4歳まで日本で暮らし、その後諸外国で生活。様々な文化の中で培った幅広い視点を活かしつつ、国際連合人間居住計画(国連ハビタット)親善大使としての活動を始め、「アジアの女性と子どもネットワーク(AWC)」の代表など、幅広い活動を行っている。東京工業大学大学院理工学研究科社会工学専攻修士課程修了。都市計画・まちづくり(環境整備、地域社会のあり方、過疎化、活性化、高齢化に対する取り組みなど)女性・教育・人権・いじめ問題、ボランティアのあり方などに関しての講演活動も行っている。

 

― マリさんはご自身の著書の中で、ボランティアについて書かれていますが、マリさんはボランティアに関してどうお考えですか。

物を差し上げる場合、渡す側の気持ちと受け取る側の気持ちも含めて、色々な考え方がありますよね。「アジアの女性と子どもネットワーク(AWC)」では、お金を現地へ持って行って、そこで現地の文房具を買います。そうするとそこにお金が落ちて、経済も潤って、なおかつ子どもたちにも新しい物をあげられる。最初は、自分の子どもたちがお粗末に置いている鉛筆やクレヨンを、大切にしてくれる現地の子どもたちに使ってもらおうと思って集めていました。ただ活動していく中で、私たちは学んで、現地で地元の人々の経済が成り立つ方法に切り替えていったんです。

私はいつもボランティア活動をする上で、相手をかわいそうだと思って支援してはいけないと考えています。なぜかというと相手をかわいそうだと思った途端に相手が自分より下にいると思うんですね。相手の苦しみや辛さ、その大変さを分かち合うことが対等な人間同士がすることだと思います。

un_interview_photo01国連でよく使われるdignity(尊厳)という言葉がありますが、dignityという気持ちを相手に持ってもらうためには、自分も相手に対してdignified(相手を尊重する)な接し方をしなくては駄目だと思います。「かわいそうだからあげる」ではなくて、むしろ「大変だろう、私たちも同じ立場だったらこうしてもらいたい」という気持ちを持って接することが一番人として対等なやり方で、相手の痛みを分かち合う、共有するということがすごく大切だと思います。

― 小さい頃からボランティア活動をされていたのですか。

子どもの頃はガールスカウトでクッキーを売ったり、教会の活動の一環で孤児院でクリスマスパーティーをしたり、老人ホームを訪ねたりしました。
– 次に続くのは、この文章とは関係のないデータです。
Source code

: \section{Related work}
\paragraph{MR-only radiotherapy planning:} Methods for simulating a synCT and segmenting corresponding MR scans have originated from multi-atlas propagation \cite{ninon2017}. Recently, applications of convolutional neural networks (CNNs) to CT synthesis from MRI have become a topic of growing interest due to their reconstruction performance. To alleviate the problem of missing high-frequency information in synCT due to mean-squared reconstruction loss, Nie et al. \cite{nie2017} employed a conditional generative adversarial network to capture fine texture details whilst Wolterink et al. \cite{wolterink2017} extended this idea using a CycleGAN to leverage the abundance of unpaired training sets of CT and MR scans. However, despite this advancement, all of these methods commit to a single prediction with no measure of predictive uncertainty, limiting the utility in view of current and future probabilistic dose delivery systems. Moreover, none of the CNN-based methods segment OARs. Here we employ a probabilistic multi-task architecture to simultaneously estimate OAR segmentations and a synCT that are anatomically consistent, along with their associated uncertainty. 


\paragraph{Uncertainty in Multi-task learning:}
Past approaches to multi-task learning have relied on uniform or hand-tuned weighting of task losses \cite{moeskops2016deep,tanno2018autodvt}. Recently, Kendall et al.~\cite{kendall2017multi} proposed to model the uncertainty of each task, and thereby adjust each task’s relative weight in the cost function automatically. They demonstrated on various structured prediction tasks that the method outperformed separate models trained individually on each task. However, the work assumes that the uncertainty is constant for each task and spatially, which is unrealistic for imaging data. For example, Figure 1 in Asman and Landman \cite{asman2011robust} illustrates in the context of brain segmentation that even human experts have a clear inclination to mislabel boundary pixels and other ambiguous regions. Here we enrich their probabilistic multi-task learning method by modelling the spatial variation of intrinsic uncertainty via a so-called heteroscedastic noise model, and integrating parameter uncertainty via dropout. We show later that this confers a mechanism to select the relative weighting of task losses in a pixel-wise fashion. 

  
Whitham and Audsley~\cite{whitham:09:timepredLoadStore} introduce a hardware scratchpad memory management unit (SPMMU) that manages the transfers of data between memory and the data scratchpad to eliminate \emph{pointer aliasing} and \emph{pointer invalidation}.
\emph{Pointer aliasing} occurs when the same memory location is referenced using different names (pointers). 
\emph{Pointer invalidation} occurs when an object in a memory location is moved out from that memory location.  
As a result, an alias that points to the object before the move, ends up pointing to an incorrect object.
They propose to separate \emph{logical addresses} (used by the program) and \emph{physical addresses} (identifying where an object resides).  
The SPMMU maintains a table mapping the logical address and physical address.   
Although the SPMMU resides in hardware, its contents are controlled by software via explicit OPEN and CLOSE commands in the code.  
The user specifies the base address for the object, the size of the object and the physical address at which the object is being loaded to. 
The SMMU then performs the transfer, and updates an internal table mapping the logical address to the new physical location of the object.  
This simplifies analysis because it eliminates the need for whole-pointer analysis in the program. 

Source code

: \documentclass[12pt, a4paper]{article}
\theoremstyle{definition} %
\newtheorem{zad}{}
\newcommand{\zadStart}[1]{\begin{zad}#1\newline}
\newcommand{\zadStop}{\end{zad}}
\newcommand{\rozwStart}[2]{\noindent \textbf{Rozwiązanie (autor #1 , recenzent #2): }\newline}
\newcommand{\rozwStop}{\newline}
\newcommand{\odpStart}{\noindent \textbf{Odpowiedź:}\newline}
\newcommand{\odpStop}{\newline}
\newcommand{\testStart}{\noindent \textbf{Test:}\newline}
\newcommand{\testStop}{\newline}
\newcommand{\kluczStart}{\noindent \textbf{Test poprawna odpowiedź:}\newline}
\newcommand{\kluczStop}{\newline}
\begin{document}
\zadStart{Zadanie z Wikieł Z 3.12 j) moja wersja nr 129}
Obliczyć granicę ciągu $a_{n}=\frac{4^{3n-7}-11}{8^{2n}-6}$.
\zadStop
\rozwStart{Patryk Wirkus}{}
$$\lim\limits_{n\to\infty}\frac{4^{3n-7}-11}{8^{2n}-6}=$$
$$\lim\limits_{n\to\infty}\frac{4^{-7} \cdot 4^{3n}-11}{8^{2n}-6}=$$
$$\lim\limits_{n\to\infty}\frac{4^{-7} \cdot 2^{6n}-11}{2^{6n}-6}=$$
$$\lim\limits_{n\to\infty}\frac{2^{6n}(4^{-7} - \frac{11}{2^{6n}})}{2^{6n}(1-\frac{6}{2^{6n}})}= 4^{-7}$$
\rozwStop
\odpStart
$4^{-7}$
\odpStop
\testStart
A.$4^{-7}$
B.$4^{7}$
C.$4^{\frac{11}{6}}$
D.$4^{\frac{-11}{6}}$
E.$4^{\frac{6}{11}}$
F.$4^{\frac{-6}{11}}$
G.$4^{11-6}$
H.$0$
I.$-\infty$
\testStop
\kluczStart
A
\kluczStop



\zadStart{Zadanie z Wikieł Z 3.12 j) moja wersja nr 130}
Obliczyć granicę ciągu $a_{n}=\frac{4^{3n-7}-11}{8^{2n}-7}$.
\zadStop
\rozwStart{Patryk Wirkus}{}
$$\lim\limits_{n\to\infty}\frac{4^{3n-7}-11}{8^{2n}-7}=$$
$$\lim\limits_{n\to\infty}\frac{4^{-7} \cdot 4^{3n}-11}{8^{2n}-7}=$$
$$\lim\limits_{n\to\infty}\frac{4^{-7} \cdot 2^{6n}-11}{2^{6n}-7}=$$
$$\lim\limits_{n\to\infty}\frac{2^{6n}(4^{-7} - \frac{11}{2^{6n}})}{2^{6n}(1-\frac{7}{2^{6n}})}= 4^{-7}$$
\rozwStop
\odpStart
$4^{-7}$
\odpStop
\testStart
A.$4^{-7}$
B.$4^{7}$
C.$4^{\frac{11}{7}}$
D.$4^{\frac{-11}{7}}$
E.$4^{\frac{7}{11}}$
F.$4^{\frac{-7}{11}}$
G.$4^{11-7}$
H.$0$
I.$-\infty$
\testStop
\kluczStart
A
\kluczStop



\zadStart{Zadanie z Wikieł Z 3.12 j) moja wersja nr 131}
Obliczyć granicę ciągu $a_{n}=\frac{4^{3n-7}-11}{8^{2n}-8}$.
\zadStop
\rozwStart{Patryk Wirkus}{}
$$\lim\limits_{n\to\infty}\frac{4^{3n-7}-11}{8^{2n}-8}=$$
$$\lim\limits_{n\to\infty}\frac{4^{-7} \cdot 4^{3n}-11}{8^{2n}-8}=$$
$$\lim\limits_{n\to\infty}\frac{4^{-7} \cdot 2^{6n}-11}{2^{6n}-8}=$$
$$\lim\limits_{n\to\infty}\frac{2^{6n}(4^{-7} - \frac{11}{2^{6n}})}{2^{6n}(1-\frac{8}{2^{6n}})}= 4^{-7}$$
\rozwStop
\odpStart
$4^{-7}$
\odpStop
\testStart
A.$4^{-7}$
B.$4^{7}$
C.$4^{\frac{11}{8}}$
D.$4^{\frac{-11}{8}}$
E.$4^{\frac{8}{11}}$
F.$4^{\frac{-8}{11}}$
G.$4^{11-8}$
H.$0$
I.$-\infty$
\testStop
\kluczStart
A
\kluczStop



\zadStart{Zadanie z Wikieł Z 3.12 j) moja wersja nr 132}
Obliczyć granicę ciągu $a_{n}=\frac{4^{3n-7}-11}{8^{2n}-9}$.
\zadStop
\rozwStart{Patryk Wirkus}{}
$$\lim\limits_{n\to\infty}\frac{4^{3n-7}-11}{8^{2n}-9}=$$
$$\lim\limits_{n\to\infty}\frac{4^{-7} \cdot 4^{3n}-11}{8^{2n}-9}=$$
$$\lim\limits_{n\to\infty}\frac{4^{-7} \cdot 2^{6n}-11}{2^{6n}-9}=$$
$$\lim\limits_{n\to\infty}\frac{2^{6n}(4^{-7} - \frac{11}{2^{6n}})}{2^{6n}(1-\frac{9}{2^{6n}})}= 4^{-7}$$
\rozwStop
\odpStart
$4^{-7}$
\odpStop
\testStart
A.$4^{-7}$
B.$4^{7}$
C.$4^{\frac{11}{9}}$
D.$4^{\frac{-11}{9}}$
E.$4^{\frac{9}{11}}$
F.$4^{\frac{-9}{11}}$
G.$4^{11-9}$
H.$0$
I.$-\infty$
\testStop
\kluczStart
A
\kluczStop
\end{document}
それに、スモーキー・ベアーという山火事から森を守るクマのマスコットが好きで、そのファンクラブに入っていましたね。災害があれば、毛布や募金を集めるというのがごく普通に生活の中で行われていたので、小さい頃から自然とボランティアって大事なんだなということは感じていました。
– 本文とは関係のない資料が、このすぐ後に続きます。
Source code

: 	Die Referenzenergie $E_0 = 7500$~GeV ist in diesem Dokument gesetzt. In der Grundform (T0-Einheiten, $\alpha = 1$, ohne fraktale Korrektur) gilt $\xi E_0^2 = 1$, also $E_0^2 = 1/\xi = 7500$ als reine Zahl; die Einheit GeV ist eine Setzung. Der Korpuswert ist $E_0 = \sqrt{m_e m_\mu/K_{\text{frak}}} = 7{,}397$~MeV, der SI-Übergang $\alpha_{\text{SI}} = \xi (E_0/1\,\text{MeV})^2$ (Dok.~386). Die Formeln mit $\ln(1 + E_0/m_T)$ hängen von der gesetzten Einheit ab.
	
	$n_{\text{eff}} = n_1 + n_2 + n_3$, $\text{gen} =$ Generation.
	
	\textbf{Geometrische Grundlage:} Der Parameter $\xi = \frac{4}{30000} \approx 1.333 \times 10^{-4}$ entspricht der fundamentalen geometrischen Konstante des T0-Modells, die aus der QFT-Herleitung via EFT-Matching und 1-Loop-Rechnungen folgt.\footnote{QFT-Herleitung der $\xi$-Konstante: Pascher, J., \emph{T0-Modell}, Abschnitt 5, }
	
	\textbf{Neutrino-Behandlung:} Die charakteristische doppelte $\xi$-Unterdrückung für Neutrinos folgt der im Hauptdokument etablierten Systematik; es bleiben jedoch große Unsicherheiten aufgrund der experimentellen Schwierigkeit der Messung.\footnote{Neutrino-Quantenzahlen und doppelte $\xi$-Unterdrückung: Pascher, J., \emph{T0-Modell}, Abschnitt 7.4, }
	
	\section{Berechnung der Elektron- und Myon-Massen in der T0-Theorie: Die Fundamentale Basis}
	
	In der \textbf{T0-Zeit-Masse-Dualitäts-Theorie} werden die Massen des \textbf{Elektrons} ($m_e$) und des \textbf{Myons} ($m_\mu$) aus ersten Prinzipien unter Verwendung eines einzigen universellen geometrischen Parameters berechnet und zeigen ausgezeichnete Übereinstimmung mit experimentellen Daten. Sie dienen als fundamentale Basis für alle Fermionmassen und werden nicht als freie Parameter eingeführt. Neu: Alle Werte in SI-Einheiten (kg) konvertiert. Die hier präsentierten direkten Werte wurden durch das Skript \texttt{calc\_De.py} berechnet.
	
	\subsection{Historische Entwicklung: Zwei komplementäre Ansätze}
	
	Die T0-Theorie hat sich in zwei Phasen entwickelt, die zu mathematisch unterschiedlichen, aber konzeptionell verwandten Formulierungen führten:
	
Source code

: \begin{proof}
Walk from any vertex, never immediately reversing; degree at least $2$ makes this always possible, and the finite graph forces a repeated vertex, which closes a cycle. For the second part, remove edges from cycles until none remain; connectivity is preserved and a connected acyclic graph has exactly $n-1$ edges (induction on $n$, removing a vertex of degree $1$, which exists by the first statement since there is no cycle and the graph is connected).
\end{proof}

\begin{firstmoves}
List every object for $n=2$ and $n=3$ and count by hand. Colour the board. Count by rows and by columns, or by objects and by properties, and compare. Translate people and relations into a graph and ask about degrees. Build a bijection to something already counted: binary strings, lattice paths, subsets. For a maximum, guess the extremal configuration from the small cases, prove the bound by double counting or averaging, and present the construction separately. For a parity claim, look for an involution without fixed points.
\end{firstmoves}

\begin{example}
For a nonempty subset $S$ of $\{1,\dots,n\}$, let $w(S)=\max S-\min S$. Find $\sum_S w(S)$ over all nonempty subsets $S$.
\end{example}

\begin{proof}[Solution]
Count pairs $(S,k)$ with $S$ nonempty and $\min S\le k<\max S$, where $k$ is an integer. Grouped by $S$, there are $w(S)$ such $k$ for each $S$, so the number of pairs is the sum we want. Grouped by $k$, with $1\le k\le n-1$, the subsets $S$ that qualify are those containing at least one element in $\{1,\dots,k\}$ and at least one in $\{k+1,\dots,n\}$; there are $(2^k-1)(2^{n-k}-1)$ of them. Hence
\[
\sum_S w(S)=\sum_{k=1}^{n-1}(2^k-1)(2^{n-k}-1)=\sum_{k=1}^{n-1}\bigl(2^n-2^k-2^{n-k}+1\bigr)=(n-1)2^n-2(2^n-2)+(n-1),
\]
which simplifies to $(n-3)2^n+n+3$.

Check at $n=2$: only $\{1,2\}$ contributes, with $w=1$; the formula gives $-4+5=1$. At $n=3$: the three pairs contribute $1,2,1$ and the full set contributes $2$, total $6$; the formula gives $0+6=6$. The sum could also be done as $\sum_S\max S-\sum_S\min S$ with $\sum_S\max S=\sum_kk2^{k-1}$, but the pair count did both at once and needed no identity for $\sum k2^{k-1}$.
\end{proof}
「基本的にはどこに行っても家族って皆どこも一緒なんです」

― 小さい頃から様々な文化の中で生活して来られましたが、そういう体験を通してどのようなことを学ばれましたか。

父はイタリア系のアメリカ人で、母は日本人ですから、家庭の中には常に3つの文化がありました。その3つの文化を保ちつつ、ドイツに住み、アメリカに1年、イランに4年、それからタイに2年住んで日本に帰ってきたのですが、たくさんの文化、価値観、考え方の中で友達を作るには、黙ってじっとしていたんでは友達ができないんです。やはり自分から進んで友達になろうとしないと駄目なんですね。小さいときは恥ずかしがりやで、「自分が恥ずかしいと思っているときは相手も同じくらい恥ずかしいんだよ」とよく父に言われました。それに「Ask Why(どうしてって聞いてごらん)」ということもよく言われました。「自分が誰かに理由を尋ねれば、よっぽど意地悪な人じゃない限りは、ちゃんと相手も教えたいって気持ちがあるから教えてくれるよ」、「知らないことは知ったかぶりしちゃ駄目だよ」とよく言われましたね。
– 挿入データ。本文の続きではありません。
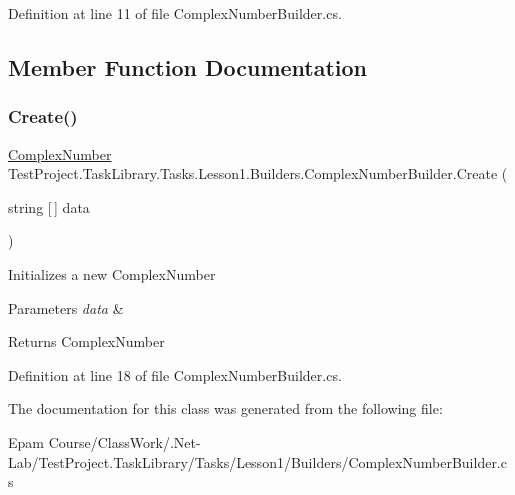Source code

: Definition at line 11 of file Complex\+Number\+Builder.\+cs.



\subsection{Member Function Documentation}
\mbox{\label{class_test_project_1_1_task_library_1_1_tasks_1_1_lesson1_1_1_builders_1_1_complex_number_builder_a66ac5b11d083ddb0f0d52d08ed75e3d8}} 
\subsubsection{\texorpdfstring{Create()}{Create()}}
{\footnotesize\ttfamily \mbox{\hyperlink{class_test_project_1_1_task_library_1_1_tasks_1_1_lesson1_1_1_models_1_1_complex_number}{Complex\+Number}} Test\+Project.\+Task\+Library.\+Tasks.\+Lesson1.\+Builders.\+Complex\+Number\+Builder.\+Create (\begin{DoxyParamCaption}\item[{string \mbox{[}$\,$\mbox{]}}]{data }\end{DoxyParamCaption})}



Initializes a new Complex\+Number 


\begin{DoxyParams}{Parameters}
{\em data} & \\
\hline
\end{DoxyParams}
\begin{DoxyReturn}{Returns}
Complex\+Number
\end{DoxyReturn}


Definition at line 18 of file Complex\+Number\+Builder.\+cs.



The documentation for this class was generated from the following file\+:\begin{DoxyCompactItemize}
\item 
Epam Course/\+Class\+Work/.\+Net-\/\+Lab/\+Test\+Project.\+Task\+Library/\+Tasks/\+Lesson1/\+Builders/Complex\+Number\+Builder.\+cs\end{DoxyCompactItemize}
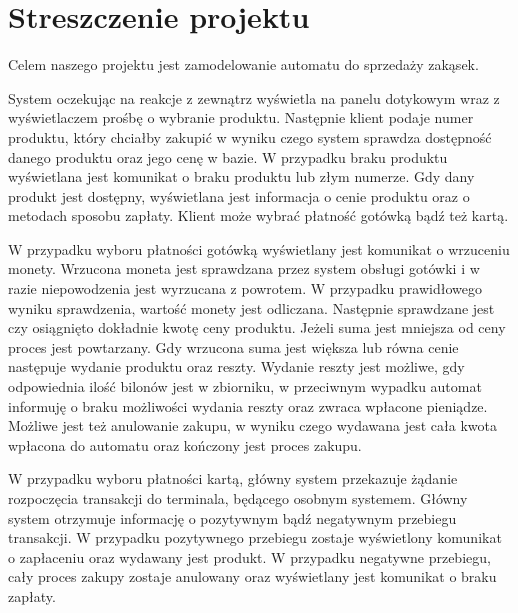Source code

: \documentclass[11pt]{article}
\begin{document}
	\tableofcontents
	\cleardoublepage
	\setcounter{page}{2}
	
	\section{Streszczenie projektu}
			Celem naszego projektu jest zamodelowanie automatu do sprzedaży zakąsek.
			
			System oczekując na reakcje z zewnątrz wyświetla na panelu dotykowym wraz z wyświetlaczem prośbę o wybranie produktu. Następnie klient podaje numer produktu, który chciałby zakupić w wyniku czego system sprawdza dostępność danego produktu oraz jego cenę w bazie. W przypadku braku produktu wyświetlana jest komunikat o braku produktu lub złym numerze. Gdy dany produkt jest dostępny, wyświetlana  jest informacja o cenie produktu oraz o metodach sposobu zapłaty. Klient może wybrać płatność gotówką bądź też kartą.
			
			W przypadku wyboru płatności gotówką wyświetlany jest komunikat o wrzuceniu monety. Wrzucona moneta jest sprawdzana przez system obsługi gotówki i w razie niepowodzenia jest wyrzucana z powrotem. W przypadku prawidłowego wyniku sprawdzenia, wartość monety jest odliczana. Następnie sprawdzane jest czy osiągnięto dokładnie kwotę ceny produktu. Jeżeli suma jest mniejsza od ceny proces jest powtarzany. Gdy wrzucona suma jest większa lub równa cenie następuje wydanie produktu oraz reszty. Wydanie reszty jest możliwe, gdy odpowiednia ilość bilonów jest w zbiorniku, w przeciwnym wypadku automat informuję o braku możliwości wydania reszty oraz zwraca wpłacone pieniądze. Możliwe jest też anulowanie zakupu, w wyniku czego wydawana jest cała kwota wpłacona do automatu oraz kończony jest proces zakupu.
			
			W przypadku wyboru płatności kartą, główny system przekazuje żądanie rozpoczęcia transakcji do terminala, będącego osobnym systemem. Główny system otrzymuje informację o pozytywnym bądź negatywnym przebiegu transakcji. W przypadku pozytywnego przebiegu zostaje wyświetlony komunikat o zapłaceniu oraz wydawany jest produkt. W przypadku negatywne przebiegu, cały proces zakupy zostaje anulowany oraz wyświetlany jest komunikat o braku zapłaty.
			
\end{document}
基本的にはどこに行っても家族って皆どこも一緒なんです。自分の親を大切にし、今日より明日、明日より明後日の方をもっとよくしようと願って皆生活しています。貧しい生活をされている方も同じ気持ちで、なんとかして貧しい生活から抜け出して、もっといい生活をしたいと皆願っているけれども、ただその術がなかったり、そうできない状況にいたりするんです。

「生きる、生活をするということは、全部一本の糸で繋がっています」

― 国連ハビタットの「まちづくり」とはどのようなものでしょうか。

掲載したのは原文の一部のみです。